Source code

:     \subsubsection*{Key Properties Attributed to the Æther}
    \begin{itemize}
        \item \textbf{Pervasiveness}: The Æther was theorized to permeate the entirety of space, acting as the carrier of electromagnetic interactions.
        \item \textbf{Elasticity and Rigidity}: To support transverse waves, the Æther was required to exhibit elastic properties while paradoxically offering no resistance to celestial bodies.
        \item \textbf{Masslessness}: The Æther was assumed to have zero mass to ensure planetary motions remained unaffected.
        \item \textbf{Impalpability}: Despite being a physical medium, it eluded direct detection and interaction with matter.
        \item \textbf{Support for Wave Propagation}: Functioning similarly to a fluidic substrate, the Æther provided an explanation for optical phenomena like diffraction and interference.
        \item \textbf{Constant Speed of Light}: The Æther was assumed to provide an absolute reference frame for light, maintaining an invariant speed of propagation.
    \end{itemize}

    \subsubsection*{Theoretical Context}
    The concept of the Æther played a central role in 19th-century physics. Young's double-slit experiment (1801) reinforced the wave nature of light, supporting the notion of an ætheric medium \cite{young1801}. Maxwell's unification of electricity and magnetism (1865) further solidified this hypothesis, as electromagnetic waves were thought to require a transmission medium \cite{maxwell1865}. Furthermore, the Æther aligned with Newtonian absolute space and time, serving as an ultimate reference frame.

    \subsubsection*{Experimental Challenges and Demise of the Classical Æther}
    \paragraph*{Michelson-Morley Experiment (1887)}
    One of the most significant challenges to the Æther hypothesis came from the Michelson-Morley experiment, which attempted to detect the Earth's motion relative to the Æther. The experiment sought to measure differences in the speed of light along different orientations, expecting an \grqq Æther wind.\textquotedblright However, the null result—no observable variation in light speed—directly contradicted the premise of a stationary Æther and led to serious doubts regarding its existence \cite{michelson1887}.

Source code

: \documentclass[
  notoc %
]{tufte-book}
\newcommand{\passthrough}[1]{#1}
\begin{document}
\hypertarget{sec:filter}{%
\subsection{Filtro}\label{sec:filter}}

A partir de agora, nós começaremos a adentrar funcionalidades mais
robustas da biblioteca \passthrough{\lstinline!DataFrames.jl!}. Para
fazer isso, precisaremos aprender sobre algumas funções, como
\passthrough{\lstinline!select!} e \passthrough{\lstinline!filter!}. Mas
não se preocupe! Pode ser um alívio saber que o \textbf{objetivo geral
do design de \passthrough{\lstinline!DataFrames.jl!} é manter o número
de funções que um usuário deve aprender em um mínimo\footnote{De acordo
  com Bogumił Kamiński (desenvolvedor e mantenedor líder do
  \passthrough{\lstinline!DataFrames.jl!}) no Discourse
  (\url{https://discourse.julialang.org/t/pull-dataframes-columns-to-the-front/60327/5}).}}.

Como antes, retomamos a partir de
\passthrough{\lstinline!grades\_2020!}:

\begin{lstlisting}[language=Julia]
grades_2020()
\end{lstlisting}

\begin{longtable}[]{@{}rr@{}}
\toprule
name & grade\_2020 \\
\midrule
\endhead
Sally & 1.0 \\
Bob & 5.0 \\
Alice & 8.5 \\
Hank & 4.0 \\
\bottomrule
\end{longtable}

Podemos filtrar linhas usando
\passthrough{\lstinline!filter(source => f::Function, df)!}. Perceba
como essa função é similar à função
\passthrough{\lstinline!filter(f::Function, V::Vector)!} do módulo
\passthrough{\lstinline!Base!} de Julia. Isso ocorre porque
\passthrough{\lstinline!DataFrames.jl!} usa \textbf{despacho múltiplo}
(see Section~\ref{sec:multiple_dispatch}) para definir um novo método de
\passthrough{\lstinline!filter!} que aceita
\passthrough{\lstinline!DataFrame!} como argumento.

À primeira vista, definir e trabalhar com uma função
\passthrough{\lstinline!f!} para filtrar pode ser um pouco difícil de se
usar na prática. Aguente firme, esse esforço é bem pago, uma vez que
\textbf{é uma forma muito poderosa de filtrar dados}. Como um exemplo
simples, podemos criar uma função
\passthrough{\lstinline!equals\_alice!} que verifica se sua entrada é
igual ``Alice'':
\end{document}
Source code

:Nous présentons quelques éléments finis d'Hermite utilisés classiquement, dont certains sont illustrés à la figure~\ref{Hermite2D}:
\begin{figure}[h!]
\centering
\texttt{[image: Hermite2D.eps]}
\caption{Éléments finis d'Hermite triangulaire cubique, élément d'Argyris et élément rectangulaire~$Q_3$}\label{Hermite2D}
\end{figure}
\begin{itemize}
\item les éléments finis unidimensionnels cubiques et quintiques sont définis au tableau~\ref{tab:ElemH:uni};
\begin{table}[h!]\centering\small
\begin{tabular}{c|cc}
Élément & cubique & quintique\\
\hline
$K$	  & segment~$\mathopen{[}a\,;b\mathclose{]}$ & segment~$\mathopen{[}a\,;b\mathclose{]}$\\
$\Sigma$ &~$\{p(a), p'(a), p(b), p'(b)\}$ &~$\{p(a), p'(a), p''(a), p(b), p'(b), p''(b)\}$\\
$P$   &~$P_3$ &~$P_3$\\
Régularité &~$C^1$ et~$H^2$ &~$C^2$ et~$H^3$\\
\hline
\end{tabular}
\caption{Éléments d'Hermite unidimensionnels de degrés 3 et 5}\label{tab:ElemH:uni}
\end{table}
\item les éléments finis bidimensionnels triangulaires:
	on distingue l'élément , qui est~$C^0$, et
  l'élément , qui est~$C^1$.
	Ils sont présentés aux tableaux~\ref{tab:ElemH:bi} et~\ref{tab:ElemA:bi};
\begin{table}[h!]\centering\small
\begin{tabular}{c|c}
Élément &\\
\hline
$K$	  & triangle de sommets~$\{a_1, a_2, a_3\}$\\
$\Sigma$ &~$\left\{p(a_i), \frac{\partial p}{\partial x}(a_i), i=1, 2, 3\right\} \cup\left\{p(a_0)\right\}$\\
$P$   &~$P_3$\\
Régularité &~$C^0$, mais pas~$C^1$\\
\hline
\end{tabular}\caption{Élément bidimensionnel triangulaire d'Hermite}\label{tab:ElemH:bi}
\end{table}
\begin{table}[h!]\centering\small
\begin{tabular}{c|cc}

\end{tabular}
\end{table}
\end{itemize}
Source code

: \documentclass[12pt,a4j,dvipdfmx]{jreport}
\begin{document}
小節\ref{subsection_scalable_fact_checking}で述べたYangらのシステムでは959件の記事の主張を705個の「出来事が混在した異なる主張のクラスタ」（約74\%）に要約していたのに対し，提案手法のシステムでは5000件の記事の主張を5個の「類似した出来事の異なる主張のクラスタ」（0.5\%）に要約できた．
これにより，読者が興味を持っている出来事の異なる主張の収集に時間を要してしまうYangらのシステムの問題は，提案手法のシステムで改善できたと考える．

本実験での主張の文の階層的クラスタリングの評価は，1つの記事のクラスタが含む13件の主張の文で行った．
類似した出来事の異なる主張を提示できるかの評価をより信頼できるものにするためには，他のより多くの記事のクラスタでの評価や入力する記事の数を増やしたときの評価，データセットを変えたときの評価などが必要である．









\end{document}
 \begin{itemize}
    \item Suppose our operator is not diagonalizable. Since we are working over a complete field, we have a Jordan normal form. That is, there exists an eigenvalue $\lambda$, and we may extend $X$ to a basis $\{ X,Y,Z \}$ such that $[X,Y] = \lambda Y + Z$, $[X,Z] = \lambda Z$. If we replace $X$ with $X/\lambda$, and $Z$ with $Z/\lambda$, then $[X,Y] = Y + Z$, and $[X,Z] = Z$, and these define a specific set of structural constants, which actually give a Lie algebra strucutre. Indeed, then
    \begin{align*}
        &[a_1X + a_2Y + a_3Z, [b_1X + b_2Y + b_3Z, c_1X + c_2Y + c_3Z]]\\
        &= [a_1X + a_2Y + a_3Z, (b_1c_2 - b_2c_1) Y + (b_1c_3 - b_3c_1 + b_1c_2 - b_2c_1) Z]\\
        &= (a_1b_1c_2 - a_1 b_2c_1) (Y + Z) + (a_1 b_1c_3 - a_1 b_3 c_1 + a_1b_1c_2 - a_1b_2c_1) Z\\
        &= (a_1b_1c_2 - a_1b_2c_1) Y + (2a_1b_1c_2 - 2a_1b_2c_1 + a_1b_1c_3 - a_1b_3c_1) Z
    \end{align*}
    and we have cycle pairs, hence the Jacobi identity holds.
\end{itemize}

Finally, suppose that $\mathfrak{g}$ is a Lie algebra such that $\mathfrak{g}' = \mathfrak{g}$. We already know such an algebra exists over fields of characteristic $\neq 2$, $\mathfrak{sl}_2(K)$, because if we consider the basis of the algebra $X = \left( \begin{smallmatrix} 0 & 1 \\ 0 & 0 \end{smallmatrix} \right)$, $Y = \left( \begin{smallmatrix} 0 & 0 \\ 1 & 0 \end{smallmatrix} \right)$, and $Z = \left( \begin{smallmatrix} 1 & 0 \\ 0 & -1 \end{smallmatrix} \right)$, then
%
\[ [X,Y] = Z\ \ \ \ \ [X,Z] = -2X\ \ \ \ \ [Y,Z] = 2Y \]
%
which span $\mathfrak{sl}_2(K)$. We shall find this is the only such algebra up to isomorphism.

━━━━━━━━━━━━━━━━━━━━

▶ EXERCISE BRIEF: Search the records above for the string "documentclass" and copy each line that holds it.

▶ ANSWER SECTION:
: \documentclass[
: \documentclass[12pt,a4j,dvipdfmx]{jreport}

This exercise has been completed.